About this task. Scan the entries for "find". Every line that holds it is to be copied.

Data supplied.

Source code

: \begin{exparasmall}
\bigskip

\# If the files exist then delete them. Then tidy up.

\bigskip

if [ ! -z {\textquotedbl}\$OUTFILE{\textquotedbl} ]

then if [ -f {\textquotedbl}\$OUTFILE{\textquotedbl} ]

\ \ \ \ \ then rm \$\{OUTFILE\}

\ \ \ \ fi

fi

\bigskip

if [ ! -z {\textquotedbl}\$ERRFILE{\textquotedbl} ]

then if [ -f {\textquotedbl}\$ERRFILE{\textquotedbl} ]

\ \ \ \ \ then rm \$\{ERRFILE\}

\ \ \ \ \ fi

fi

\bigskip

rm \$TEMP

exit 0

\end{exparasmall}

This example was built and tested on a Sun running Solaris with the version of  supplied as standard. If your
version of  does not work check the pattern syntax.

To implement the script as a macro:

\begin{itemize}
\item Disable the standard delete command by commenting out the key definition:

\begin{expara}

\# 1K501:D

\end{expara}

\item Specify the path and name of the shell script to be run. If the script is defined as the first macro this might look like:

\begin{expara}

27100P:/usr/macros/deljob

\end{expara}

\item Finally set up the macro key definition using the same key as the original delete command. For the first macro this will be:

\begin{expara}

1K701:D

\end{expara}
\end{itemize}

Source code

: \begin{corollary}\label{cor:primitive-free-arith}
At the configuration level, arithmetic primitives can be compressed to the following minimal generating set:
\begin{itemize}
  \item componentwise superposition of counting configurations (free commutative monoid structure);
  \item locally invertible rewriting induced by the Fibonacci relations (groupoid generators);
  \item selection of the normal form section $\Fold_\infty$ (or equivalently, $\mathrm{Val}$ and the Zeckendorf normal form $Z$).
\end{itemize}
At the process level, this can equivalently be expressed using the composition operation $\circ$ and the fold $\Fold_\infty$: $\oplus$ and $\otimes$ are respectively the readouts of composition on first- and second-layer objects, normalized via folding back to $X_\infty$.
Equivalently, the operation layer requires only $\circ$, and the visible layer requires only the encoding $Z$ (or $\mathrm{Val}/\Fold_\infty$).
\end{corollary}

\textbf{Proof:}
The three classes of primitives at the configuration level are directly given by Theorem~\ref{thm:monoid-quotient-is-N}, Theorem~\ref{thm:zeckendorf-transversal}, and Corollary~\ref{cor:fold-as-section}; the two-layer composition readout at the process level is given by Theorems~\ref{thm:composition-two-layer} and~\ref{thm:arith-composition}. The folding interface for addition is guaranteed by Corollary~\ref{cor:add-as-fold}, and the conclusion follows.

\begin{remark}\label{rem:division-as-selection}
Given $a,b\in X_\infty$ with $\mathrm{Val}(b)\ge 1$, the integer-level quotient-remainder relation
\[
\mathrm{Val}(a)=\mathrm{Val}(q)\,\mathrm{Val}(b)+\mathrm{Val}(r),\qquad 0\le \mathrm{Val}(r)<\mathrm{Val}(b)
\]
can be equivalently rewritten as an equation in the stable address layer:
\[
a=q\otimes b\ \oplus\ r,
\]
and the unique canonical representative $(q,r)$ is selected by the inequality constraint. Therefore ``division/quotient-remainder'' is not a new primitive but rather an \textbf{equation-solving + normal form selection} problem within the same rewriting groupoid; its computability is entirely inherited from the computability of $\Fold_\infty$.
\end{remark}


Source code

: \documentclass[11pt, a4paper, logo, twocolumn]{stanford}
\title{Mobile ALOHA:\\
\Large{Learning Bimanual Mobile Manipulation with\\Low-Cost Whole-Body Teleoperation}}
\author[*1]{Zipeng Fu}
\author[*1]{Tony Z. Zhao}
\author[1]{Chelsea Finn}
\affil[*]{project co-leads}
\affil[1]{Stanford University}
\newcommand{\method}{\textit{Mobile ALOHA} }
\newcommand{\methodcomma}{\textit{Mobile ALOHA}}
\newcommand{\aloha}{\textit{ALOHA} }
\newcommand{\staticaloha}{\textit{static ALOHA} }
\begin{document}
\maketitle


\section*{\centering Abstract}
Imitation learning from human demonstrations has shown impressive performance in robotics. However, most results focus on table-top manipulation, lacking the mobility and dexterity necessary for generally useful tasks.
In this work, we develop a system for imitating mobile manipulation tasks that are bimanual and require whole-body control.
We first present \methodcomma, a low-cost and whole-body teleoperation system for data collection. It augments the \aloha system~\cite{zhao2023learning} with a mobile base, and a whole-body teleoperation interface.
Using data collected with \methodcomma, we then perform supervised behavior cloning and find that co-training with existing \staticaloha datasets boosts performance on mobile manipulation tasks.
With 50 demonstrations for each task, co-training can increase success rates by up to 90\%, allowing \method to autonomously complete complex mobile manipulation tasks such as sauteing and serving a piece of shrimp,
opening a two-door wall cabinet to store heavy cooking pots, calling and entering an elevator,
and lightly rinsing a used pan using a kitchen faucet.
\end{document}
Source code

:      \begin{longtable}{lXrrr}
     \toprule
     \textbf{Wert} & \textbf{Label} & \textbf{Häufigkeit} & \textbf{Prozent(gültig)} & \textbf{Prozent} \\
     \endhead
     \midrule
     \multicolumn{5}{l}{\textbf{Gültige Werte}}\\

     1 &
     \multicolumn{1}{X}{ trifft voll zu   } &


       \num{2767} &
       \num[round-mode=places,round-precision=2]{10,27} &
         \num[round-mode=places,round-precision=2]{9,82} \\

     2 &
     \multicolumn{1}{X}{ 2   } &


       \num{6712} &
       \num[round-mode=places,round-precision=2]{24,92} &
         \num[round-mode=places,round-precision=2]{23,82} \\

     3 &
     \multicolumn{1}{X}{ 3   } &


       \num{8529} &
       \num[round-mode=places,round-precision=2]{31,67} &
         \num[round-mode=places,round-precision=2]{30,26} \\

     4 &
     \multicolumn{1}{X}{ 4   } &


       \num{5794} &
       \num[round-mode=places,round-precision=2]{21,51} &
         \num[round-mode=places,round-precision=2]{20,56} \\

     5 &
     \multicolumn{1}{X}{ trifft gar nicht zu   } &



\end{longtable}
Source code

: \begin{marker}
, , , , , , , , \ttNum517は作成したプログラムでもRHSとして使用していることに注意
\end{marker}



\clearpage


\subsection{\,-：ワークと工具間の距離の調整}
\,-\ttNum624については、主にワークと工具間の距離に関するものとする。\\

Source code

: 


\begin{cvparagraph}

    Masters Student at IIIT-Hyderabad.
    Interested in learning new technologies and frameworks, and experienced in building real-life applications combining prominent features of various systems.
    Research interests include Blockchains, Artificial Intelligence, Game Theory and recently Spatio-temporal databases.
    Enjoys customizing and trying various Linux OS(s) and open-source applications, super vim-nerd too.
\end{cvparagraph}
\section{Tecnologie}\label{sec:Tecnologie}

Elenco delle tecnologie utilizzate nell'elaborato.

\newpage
...
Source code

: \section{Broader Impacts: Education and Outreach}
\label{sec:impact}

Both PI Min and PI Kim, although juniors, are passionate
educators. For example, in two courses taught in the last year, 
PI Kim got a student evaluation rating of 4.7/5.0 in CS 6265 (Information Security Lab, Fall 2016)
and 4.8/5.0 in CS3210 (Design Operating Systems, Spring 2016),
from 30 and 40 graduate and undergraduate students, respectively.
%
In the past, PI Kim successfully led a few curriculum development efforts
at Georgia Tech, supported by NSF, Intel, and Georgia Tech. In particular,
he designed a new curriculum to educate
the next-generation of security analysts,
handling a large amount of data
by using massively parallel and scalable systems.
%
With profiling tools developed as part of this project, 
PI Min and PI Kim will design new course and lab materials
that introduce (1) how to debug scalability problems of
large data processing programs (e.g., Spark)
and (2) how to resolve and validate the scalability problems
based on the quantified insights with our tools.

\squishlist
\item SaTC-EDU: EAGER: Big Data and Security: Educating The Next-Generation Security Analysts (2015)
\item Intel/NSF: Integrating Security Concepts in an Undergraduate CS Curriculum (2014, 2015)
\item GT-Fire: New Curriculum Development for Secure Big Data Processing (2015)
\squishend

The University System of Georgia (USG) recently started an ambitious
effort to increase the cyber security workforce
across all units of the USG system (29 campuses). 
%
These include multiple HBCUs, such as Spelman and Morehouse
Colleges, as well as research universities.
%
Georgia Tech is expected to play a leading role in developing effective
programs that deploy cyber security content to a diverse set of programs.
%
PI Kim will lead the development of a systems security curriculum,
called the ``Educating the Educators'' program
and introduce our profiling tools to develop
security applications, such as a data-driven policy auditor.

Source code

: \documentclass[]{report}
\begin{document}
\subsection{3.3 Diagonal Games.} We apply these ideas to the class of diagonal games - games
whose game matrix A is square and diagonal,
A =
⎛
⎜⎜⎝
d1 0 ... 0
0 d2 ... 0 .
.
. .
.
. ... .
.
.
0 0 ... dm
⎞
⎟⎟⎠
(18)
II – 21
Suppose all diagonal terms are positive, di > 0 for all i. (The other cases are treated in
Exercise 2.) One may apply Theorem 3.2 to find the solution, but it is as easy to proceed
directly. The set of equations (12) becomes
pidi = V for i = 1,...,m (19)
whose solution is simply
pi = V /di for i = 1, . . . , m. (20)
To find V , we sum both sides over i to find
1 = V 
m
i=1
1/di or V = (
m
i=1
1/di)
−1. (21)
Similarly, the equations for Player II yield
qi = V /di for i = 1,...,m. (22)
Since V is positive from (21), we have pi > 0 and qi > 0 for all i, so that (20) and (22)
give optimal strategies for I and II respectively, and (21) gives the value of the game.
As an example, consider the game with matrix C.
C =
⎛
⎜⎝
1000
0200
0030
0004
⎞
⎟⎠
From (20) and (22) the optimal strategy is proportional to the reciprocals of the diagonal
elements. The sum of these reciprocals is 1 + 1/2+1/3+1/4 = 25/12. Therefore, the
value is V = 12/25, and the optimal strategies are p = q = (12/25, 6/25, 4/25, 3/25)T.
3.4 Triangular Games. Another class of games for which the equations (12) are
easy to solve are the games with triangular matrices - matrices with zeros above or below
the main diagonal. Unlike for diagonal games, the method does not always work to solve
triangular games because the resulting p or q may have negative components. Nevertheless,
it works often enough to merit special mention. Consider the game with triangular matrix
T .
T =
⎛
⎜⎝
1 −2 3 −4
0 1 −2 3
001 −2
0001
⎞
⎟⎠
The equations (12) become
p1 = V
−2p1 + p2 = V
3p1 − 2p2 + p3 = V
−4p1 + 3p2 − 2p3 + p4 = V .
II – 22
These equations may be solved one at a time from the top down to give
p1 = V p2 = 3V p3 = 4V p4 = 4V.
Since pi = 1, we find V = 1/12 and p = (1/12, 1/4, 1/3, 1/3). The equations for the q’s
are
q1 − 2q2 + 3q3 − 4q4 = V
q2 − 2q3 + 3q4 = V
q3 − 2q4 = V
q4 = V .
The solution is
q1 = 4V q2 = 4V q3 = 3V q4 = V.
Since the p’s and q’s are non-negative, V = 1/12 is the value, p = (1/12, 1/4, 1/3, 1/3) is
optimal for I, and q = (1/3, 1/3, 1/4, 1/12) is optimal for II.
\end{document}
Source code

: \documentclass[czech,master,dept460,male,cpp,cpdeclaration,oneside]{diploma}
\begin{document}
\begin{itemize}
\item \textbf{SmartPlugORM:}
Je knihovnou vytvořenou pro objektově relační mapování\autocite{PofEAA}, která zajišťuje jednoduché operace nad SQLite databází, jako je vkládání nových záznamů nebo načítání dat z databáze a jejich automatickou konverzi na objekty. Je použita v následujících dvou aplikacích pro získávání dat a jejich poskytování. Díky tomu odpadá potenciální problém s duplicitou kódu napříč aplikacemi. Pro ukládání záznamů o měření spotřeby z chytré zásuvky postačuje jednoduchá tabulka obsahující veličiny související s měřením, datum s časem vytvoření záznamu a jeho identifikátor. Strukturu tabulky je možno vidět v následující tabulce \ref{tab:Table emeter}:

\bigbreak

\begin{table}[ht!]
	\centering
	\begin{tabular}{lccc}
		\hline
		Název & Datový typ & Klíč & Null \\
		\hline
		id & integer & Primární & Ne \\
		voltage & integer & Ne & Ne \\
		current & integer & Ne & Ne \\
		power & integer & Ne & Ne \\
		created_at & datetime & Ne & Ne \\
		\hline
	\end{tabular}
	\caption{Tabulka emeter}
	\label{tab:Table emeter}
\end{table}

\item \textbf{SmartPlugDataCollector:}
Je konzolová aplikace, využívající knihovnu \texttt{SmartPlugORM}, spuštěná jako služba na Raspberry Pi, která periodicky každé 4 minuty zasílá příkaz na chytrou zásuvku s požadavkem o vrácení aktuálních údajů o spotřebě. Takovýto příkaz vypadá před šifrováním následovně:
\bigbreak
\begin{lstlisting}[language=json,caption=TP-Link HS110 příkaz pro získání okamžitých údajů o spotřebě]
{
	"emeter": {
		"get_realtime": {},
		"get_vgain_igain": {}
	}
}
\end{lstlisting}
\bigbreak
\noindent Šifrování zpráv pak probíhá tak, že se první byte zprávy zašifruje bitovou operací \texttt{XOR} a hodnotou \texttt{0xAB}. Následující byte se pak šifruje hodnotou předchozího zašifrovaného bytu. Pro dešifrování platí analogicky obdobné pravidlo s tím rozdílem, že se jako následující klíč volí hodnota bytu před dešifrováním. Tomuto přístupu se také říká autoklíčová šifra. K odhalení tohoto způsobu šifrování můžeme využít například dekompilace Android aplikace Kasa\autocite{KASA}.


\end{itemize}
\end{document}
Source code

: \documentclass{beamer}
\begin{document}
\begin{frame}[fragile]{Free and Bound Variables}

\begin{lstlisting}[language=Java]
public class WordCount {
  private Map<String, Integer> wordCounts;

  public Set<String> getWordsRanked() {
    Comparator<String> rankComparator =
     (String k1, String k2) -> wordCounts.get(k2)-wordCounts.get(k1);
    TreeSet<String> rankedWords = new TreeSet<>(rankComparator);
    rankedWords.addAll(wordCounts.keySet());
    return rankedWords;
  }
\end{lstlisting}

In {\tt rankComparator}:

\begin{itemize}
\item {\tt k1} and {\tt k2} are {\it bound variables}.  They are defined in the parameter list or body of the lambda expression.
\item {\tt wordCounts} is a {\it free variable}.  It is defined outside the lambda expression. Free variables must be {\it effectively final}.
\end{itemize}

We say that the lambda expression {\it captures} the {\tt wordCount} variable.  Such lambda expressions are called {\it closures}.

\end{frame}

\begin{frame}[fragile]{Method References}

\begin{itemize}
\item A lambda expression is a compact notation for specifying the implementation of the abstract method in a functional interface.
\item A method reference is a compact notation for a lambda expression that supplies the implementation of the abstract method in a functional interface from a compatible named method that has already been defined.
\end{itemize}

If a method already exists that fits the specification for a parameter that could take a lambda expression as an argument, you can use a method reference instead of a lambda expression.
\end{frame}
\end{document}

Output for this exercise.
Using data collected with \methodcomma, we then perform supervised behavior cloning and find that co-training with existing \staticaloha datasets boosts performance on mobile manipulation tasks.
Exercise 2.) One may apply Theorem 3.2 to find the solution, but it is as easy to proceed
To find V , we sum both sides over i to find
Since pi = 1, we find V = 1/12 and p = (1/12, 1/4, 1/3, 1/3). The equations for the q’s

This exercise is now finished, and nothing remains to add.